* [Exercise prompt]:
Restate word for word the entries below, starting with the line with "- Xcode 11.3+" and continuing through the line with "### Swift Package Manager". Include both of those lines and no others.

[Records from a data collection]

☆ ☆ ☆ ☆ ☆ ☆ ☆

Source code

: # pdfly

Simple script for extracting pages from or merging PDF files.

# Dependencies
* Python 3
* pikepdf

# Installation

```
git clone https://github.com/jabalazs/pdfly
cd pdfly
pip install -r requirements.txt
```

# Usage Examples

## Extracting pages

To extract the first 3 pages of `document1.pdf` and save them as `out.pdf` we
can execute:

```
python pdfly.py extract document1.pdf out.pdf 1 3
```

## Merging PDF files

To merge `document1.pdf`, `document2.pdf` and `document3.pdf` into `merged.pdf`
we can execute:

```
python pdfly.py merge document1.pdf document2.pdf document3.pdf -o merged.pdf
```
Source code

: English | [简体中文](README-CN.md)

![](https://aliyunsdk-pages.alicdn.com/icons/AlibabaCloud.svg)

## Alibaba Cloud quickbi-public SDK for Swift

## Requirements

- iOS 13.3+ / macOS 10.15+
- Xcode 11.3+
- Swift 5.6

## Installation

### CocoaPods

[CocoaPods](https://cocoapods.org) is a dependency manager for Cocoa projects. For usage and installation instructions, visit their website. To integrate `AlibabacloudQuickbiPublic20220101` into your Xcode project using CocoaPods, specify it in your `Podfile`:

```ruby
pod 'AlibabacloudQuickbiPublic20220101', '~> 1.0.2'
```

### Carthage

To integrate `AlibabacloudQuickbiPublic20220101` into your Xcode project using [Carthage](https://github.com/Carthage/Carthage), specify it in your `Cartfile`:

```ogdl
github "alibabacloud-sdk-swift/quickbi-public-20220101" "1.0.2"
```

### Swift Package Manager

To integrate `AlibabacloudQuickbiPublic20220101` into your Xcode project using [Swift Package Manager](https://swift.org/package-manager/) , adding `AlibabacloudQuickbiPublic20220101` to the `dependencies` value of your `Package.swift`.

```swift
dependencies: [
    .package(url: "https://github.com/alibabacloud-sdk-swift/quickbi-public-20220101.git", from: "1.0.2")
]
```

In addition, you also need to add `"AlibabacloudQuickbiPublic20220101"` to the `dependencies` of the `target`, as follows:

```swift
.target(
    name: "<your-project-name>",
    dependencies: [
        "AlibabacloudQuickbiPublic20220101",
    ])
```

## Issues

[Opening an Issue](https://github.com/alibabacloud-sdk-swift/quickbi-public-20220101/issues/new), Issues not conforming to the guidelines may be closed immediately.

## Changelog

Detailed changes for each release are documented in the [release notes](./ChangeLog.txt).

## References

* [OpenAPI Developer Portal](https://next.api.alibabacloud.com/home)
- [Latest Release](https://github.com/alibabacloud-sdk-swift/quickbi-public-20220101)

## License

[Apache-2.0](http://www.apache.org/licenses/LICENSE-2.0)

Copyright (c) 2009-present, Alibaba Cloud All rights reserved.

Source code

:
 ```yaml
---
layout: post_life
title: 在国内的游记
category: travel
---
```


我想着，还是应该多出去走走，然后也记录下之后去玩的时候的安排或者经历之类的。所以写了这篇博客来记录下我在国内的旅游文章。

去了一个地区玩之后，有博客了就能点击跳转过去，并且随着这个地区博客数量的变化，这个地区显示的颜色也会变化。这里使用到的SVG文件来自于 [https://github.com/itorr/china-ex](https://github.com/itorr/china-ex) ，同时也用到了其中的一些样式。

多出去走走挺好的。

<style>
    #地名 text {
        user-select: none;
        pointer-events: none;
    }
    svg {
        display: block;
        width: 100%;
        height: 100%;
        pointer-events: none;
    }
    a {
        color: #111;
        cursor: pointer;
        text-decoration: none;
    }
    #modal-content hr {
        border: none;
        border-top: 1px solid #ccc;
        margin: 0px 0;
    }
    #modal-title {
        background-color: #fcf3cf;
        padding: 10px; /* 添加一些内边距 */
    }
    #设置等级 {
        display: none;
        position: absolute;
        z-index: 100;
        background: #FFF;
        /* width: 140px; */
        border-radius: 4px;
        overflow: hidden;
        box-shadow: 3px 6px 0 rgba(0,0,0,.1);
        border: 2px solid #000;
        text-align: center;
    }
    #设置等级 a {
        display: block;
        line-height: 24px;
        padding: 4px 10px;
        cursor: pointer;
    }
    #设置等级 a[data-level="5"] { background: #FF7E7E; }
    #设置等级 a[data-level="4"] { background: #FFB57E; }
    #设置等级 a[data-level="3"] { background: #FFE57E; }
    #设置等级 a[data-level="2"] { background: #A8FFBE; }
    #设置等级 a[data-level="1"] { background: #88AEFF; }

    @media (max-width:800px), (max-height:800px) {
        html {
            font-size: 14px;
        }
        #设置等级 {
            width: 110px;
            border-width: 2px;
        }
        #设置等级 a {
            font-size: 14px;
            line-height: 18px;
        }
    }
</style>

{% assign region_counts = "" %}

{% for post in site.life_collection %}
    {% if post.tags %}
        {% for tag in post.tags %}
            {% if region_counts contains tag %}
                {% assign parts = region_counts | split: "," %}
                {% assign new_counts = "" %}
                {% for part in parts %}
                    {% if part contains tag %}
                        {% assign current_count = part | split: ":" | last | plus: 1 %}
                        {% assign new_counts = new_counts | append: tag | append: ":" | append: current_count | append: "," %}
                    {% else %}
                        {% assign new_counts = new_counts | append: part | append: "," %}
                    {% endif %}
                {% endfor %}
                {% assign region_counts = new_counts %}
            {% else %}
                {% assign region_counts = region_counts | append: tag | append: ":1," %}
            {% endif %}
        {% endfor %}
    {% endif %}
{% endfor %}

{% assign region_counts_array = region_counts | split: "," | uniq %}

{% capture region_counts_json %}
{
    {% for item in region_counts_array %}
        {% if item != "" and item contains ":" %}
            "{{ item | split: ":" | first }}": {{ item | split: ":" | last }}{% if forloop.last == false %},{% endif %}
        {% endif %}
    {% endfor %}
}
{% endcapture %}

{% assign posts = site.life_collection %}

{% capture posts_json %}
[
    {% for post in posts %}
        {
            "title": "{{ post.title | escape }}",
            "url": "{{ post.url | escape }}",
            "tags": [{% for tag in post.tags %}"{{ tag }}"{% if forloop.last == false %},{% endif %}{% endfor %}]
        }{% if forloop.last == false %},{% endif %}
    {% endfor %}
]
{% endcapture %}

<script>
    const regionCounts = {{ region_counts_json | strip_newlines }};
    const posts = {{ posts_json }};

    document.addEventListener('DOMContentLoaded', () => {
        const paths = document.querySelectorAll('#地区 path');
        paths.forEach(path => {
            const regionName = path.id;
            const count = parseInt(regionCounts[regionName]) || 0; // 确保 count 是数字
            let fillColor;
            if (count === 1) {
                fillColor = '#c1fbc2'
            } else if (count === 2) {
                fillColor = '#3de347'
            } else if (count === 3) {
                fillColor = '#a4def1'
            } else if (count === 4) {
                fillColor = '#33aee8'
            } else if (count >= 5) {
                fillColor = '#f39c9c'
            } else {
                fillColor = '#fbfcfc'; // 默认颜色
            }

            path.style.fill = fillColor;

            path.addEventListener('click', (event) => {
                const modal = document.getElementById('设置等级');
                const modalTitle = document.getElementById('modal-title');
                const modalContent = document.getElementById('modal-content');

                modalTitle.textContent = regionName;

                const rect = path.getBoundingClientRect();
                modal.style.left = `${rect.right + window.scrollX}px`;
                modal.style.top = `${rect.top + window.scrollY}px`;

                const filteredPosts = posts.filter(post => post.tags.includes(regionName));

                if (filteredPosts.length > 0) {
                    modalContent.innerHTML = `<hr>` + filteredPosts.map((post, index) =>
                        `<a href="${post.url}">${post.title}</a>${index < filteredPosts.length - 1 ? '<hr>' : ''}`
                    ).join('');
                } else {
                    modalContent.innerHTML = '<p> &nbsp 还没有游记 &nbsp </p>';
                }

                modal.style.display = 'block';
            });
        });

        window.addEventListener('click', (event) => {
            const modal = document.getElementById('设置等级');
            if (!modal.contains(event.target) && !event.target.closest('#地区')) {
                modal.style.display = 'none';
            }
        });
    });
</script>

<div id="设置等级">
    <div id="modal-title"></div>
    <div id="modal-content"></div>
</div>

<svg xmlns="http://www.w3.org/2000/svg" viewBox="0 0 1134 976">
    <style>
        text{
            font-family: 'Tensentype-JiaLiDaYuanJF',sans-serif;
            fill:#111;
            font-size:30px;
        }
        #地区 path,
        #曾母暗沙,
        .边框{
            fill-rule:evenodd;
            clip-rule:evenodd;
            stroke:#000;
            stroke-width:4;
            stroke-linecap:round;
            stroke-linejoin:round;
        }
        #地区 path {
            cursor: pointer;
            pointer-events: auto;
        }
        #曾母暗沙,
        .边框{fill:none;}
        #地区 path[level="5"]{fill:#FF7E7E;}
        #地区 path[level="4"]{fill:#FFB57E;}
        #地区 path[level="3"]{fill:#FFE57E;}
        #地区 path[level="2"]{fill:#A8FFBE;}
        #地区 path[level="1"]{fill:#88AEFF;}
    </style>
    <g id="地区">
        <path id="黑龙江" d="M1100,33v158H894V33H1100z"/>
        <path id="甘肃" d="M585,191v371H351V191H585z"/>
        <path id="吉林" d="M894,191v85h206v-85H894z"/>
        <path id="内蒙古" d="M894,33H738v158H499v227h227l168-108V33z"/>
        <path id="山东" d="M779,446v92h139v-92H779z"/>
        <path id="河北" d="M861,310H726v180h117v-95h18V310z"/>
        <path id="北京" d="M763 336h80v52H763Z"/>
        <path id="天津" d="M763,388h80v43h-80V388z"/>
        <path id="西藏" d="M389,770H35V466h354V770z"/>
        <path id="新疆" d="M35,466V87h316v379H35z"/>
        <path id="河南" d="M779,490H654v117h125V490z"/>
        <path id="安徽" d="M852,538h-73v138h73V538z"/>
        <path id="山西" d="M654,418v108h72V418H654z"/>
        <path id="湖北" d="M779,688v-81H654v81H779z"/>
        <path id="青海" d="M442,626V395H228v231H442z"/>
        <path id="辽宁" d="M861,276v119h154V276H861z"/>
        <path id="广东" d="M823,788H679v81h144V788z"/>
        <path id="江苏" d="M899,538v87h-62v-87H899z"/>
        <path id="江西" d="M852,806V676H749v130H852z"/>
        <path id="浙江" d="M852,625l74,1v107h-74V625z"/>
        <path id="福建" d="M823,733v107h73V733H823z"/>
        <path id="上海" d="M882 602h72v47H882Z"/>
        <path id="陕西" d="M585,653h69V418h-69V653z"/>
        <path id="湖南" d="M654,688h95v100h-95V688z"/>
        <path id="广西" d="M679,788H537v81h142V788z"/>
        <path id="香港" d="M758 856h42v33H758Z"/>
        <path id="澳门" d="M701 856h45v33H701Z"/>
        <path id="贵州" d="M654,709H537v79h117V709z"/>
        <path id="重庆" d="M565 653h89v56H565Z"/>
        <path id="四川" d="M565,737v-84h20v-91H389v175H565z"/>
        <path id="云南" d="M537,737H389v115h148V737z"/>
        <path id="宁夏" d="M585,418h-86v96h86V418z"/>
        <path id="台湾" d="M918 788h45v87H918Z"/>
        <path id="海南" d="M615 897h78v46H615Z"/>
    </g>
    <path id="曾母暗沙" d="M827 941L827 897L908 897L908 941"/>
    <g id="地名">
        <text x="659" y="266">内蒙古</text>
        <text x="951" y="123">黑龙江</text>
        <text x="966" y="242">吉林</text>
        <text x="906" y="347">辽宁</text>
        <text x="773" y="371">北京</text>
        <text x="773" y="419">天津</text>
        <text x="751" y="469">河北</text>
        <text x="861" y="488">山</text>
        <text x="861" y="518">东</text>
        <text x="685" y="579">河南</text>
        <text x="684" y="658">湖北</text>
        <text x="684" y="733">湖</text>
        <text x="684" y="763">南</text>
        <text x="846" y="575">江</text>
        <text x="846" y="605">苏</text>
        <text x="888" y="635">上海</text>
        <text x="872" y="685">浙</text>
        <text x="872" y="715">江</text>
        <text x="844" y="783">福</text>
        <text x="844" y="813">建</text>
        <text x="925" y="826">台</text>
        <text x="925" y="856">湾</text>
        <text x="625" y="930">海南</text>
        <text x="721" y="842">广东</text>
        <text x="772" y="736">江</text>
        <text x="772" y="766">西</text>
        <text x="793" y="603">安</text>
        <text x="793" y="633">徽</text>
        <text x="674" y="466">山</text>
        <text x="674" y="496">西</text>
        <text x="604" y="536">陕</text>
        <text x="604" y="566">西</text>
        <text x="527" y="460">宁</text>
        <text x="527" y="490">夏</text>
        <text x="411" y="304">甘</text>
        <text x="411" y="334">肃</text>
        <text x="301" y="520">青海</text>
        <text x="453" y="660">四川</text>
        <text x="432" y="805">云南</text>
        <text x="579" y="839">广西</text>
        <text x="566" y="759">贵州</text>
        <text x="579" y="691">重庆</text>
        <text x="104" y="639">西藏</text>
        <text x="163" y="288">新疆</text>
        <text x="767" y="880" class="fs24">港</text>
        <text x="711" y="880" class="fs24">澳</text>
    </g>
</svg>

☆ ☆ ☆ ☆ ☆ ☆ ☆

* [Final answer]:
- Xcode 11.3+
- Swift 5.6

## Installation

### CocoaPods

[CocoaPods](https://cocoapods.org) is a dependency manager for Cocoa projects. For usage and installation instructions, visit their website. To integrate `AlibabacloudQuickbiPublic20220101` into your Xcode project using CocoaPods, specify it in your `Podfile`:

```ruby
pod 'AlibabacloudQuickbiPublic20220101', '~> 1.0.2'
```

### Carthage

To integrate `AlibabacloudQuickbiPublic20220101` into your Xcode project using [Carthage](https://github.com/Carthage/Carthage), specify it in your `Cartfile`:

```ogdl
github "alibabacloud-sdk-swift/quickbi-public-20220101" "1.0.2"
```

### Swift Package Manager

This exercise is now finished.